Sebenarnya mereka pernah bertemu sebelumnya, tapi tidak berkenalan karena mereka bertemu hanya sekilas.


"Mana pacarmu nak?" tanya Daddy Ken pada Daniel.


"Sepertinya tidak datang Om, karena ada urusan keluarga katanya!" jawab Daniel.


"Sayang sekali dia tidak bisa datang dipesta mu ini" sahut Papi Rangga.


"Keluarga lebih penting pi, karena mereka sangat jarang bertemu!"


"Memang orang tuanya kenapa? Apa ada masalah?" tanya Daddy Ken yang mulai mode kepo.


"Orang tuanya jarang kembali kerumah! Mereka selalu melakukan perjalanan bisnis keluar kota, bahkan keluar negeri!" jelas Daniel.


"Hati-hati dalam menjaga pacarmu, dia hidup kesepian dirumah pasti akan sulit mengatasi semuanya sendirian. Jadi kau harus pandai-pandai menjaga kehormatannya untuk keluarga!" Daddy Ken memberi nasihat pada Daniel dan didengarkan langsung oleh Daniel.

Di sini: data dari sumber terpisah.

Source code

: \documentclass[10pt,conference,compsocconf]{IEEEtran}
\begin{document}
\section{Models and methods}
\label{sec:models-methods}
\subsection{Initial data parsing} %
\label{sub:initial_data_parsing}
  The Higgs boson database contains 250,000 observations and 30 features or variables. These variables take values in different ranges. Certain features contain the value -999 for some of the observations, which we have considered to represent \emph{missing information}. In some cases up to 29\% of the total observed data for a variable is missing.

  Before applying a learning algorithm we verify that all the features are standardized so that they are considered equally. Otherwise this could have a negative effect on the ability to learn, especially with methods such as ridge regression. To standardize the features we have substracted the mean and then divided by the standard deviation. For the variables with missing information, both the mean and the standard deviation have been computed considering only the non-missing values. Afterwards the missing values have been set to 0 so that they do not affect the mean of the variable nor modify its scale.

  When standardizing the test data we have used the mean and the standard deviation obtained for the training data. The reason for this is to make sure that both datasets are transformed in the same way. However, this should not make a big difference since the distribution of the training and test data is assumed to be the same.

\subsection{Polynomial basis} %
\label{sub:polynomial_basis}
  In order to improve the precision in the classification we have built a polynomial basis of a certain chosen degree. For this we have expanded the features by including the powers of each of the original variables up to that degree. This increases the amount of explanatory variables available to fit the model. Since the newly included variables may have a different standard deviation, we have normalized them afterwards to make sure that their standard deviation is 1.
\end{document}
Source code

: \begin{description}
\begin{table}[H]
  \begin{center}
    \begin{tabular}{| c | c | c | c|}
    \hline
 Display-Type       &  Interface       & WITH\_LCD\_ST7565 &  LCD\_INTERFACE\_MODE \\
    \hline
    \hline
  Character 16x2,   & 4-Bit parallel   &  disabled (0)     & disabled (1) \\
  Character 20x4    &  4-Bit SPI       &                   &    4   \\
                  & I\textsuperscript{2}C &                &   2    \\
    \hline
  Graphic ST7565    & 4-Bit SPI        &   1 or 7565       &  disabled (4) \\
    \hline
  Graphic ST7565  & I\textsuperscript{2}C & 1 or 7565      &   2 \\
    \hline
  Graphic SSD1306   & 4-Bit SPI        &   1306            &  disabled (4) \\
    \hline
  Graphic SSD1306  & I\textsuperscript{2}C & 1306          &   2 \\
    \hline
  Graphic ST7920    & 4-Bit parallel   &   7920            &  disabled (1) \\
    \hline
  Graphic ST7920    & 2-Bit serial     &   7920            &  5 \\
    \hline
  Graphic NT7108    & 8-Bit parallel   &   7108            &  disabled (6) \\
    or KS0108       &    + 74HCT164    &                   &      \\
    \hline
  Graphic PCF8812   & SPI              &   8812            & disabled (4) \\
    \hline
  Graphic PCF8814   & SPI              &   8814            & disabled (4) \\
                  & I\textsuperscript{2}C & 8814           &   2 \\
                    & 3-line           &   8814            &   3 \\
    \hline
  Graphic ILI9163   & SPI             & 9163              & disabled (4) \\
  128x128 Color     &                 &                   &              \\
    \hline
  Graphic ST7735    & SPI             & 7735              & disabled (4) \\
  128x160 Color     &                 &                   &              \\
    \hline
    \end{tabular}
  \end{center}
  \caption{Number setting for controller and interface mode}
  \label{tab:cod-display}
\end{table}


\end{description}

"Terima kasih nasihatnya Om, Daniel pasti menjaganya demi keluarga!"


"Itu bagus untukmu son!" ucap Daddy ken sambil menepuk pundak Daniel pelan.


"Kalau begitu mari kita kesana, Pestanya akan kita mulai sebentar lagi!" ajak Mami Dania menunjuk kearah meja yang terdapat Cake Birthday yang lumayan besar terpajang disana.

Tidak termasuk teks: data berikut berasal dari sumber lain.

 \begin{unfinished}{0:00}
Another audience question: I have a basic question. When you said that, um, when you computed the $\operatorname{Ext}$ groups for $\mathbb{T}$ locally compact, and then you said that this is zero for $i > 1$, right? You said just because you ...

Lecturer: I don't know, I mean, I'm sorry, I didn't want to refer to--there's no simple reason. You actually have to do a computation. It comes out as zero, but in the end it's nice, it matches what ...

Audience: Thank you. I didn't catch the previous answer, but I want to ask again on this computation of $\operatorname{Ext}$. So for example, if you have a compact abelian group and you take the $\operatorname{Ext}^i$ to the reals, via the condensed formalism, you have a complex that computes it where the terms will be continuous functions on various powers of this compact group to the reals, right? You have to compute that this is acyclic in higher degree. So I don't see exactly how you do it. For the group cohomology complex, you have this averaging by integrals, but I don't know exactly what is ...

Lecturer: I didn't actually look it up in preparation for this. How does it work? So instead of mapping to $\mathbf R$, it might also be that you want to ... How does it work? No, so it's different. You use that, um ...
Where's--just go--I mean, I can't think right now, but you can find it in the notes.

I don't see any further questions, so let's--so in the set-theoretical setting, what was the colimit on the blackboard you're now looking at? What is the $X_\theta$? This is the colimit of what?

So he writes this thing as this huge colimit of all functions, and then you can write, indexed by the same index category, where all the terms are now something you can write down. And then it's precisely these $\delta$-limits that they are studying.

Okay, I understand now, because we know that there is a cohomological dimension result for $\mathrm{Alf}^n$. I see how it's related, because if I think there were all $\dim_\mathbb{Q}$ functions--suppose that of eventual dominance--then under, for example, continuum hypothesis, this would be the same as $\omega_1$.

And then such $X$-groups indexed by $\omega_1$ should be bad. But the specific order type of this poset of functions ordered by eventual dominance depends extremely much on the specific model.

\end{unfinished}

Semua orang mengikuti ajakan Mami Dania dan mereka semua berkumpul untuk bersiap memulai.


"Sayang sini!" panggil Mami Dania kepada Daniel agar lebih mendekat kepadanya.


"Sekarang pesta akan di mulai, apalagi yang kau tunggu nak?" tanya Papi Rangga menimpali.


"Ah tidak, Papi silahkan kita mulai sekarang saja!" Daniel menyalakan lilin yang terletak rapi diatas Cake Birthday.


"Iya nak! Perhatian semua, kita akan memulai pesta ini!" ajak Papi Rangga.


Mereka semua memulai Birthday party dengan menyanyikan lagu Happy Birthday untuk sang pemeran utama malam ini.


Dan lagu telah selesai, tibalah untuk pemotongan kue pertama dan diberikan pada orang istimewa bagi Daniel.


"Silahkan kue ini berikan pada orang yang paling istimewa disini Daniel!" perintah Papi Rangga pada putranya.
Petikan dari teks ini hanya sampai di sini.